Stocks rebound after data; financials climb
NEW YORK — Stocks rose on Thursday, after a batch of economic data pointed to an improving economy and investors reassessed Fed Chair Janet Yellen’s comments that had fueled speculation of an earlier-than-expected rate hike by the central bank.
After several weeks of soft economic data attributed by many investors to harsh winter weather conditions, labor market data on Thursday showed the number of Americans filing for jobless benefits hovered near three-month lows last week. A report from the Federal Reserve Bank of Philadelphia showed that factory activity in the Mid-Atlantic region rebounded in March, suggesting economic momentum may be on the upswing.
“I didn’t see anything that had me jumping for joy, but it seems more like the smoldering, slowly improving economy,” said Stephen Massocca, managing director of Wedbush Equity Management LLC in San Francisco.

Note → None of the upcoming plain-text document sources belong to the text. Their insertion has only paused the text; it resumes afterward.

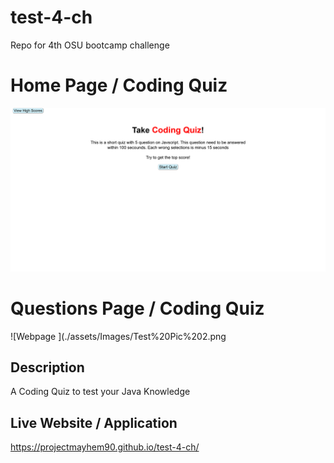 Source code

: # test-4-ch
Repo for 4th OSU bootcamp challenge 

# Home Page / Coding Quiz

![Webpage ](./assets/Images/Test%20Pic%201.png)

# Questions Page / Coding Quiz

![Webpage ](./assets/Images/Test%20Pic%202.png

## Description 

A Coding Quiz to test your Java Knowledge



## Live Website / Application 
https://projectmayhem90.github.io/test-4-ch/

Financial shares, which are tied to the pace of economic growth, were among Thursday’s biggest gainers, with the S&P financial sector index up 1.7 percent. After the close, the Federal Reserve said 29 out of 30 major banks met the minimum hurdle in its annual health check.
JPMorgan Chase & Co gained 3.1 percent to $60.11, rising above $60 for the first time since April 2000. Citigroup Inc advanced 2.6 percent to $50.22.

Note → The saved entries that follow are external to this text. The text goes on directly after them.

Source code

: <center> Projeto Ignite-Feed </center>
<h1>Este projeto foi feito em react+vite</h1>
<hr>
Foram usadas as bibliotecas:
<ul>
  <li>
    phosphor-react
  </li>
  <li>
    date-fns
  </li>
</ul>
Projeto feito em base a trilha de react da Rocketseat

In her first press conference as chair of the Federal Reserve, Janet Yellen on Wednesday indicated that the first increase in interest rates could come in the first half of next year. She estimated the “considerable period” between the end of the Fed’s stimulus and its first rate increase at possibly six months. Analysts widely expected a hike in the second half of 2015.
“Her point is, it could be six months because if the data dictates it, they will do it. But I don’t see anything in the data today that is demonstrating we have a runaway economy here,” Massocca said.
The Dow Jones industrial average rose 108.88 points or 0.67 percent, to end at 16,331.05. The S&P 500 gained 11.24 points or 0.60 percent, to finish at 1,872.01. The Nasdaq Composite added 11.684 points or 0.27 percent, to close at 4,319.286.
The S&P 500 is roughly 6 points away from its record closing high, but volume has been anemic on positive market days, suggesting limited conviction behind the move. According to the latest Reuters poll of analysts, the S&P 500 is expected to end 2014 at 1,950, less than 5 percent above current levels.
Volume is expected to surge on Friday as options expiration takes place alongside multiple index rebalances. Credit Suisse estimates $14 billion in gross trading will stem from the S&P 500 index rebalance, with another $6 billion coming from rebalancing in other indexes.
Geopolitical concerns continued to be monitored as Russian troops seized two Ukrainian naval bases, including a headquarters in the Crimean port of Sevastopol.
President Barack Obama announced sanctions on Thursday against prominent Russians, including close allies of President Vladimir Putin, as Moscow raced to complete its annexation of Crimea and built up its forces in the region.
In turn, Russia imposed retaliatory sanctions on nine U.S. officials and lawmakers, warning the West it would hit back over “every hostile thrust.”
While few U.S. companies have outsized exposure to the region, investors are concerned about the fallout from any escalation in tension.
Lennar Corp reported a sharp jump in its first-quarter profit, helped by higher prices. The results came a day after KB Home posted similarly strong results in a bullish read on the housing market. Housing data also showed U.S. existing home sales at a 19-month low in February.
Lennar’s shares fell 2.5 percent to $40.32 and KB Home lost 2.7 percent to $18.21. The PHLX housing sector index lost 1.2 percent.
Jabil Circuit Inc forecast 2015 core earnings above Wall Street’s estimates as the struggling contract electronics maker expects to recover from the loss of its business with BlackBerry Ltd . Jabil Circuit’s stock slid 2.8 percent to $17.74.
On the downside, the Nasdaq’s gains were limited by weakness in large-cap internet shares. Amazon.com Inc fell 1.1 percent to $368.97 while Facebook Inc dropped 1.9 percent to $66.97.
Volume was light, with about 5.9 billion shares traded on U.S. exchanges, below the 6.7 billion average so far this month, according to data from BATS Global Markets.
Declining stocks outnumbered advancing ones on the New York Stock Exchange by 1,547 to 1,468. On the Nasdaq, the breadth was positive, with advancers beating decliners by 1,384 to 1,229.